WORK TASK:
From the data, return each line holding the word "Delete".

Items listed in a dataset
--------

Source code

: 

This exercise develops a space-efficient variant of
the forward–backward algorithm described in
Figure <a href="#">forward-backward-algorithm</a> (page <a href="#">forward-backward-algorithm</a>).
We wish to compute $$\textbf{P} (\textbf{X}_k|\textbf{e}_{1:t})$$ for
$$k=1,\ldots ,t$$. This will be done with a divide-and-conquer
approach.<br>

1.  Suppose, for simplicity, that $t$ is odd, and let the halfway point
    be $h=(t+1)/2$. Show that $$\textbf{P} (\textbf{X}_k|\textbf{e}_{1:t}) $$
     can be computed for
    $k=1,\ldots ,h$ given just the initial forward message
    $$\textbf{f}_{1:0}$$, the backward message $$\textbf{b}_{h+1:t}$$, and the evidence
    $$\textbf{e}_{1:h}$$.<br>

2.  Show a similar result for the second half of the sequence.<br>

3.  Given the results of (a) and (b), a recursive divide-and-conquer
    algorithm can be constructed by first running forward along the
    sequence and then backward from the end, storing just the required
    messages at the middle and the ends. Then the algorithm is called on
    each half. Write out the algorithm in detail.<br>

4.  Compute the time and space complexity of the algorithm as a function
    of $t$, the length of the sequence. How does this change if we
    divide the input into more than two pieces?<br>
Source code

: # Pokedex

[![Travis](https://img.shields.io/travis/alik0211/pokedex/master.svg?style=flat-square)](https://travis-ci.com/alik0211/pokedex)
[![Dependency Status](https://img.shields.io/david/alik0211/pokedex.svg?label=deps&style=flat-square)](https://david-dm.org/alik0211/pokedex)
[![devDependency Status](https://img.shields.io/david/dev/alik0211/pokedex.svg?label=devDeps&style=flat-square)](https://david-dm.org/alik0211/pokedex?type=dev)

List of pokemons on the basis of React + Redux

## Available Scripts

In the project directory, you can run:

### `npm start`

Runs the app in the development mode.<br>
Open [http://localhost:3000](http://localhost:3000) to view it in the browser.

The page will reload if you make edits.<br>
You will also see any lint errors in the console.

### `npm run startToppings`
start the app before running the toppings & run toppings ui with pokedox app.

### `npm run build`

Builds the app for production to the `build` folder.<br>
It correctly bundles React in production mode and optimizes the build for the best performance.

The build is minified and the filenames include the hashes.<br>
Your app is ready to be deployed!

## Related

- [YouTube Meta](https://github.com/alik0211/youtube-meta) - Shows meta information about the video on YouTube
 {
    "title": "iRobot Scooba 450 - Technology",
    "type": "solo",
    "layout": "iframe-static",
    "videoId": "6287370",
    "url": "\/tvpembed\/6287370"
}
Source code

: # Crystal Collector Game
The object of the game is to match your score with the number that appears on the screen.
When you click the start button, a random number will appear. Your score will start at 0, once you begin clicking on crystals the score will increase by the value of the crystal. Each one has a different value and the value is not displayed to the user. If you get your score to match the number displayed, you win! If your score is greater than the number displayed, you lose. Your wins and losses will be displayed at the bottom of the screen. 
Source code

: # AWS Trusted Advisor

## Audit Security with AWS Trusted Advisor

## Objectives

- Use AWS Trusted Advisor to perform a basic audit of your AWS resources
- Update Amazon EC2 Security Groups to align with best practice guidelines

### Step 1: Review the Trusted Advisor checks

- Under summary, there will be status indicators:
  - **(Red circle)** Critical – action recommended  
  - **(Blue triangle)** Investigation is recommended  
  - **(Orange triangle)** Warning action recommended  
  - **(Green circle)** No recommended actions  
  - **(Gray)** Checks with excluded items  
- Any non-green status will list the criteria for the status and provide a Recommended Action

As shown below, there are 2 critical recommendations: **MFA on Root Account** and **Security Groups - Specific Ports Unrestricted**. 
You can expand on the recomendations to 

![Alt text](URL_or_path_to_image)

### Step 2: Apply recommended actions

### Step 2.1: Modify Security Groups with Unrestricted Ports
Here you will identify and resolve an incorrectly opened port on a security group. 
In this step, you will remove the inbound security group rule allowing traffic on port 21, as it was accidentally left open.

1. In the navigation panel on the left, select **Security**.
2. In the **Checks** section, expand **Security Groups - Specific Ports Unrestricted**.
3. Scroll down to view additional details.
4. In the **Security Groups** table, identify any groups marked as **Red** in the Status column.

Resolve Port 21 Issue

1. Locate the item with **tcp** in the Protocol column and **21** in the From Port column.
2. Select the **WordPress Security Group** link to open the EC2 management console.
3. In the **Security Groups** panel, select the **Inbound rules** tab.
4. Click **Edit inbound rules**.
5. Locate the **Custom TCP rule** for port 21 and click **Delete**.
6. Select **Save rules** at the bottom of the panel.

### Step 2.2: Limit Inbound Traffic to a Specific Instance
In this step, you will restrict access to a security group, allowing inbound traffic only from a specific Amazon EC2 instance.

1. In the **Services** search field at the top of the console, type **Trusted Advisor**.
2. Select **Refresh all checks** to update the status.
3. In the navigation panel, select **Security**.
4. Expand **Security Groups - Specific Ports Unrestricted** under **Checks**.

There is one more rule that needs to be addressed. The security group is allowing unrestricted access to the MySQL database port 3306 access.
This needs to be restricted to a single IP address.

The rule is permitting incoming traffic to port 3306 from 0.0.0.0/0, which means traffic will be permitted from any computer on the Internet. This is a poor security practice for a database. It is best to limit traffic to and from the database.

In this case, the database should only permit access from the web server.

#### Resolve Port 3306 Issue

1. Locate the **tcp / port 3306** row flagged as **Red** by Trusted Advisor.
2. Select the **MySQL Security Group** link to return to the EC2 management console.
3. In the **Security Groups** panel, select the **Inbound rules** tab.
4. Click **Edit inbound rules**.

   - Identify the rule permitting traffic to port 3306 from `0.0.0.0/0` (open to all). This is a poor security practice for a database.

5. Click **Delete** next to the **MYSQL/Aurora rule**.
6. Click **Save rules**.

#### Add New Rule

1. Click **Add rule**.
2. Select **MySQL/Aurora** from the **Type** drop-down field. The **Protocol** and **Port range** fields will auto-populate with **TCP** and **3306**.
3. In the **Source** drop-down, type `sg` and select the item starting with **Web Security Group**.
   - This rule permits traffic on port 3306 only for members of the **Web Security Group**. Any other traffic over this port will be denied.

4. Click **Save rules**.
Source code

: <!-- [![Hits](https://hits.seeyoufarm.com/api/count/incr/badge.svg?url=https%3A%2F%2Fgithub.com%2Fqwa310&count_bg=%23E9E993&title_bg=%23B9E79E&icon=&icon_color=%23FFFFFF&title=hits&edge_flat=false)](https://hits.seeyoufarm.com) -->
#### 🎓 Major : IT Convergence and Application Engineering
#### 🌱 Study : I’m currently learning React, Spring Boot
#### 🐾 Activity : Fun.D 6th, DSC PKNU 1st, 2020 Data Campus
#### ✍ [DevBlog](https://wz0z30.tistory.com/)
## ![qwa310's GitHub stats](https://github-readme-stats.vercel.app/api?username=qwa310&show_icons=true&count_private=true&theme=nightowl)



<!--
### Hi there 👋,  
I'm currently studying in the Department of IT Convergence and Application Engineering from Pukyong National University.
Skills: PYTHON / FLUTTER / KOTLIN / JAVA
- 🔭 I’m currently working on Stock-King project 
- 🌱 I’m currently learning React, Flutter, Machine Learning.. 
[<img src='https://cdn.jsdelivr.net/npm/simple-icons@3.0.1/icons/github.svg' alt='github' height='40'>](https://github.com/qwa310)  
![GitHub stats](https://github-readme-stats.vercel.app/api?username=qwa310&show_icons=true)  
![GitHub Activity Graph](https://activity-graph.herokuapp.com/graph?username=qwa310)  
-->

--------

TASK ANSWER:
5. Locate the **Custom TCP rule** for port 21 and click **Delete**.
5. Click **Delete** next to the **MYSQL/Aurora rule**.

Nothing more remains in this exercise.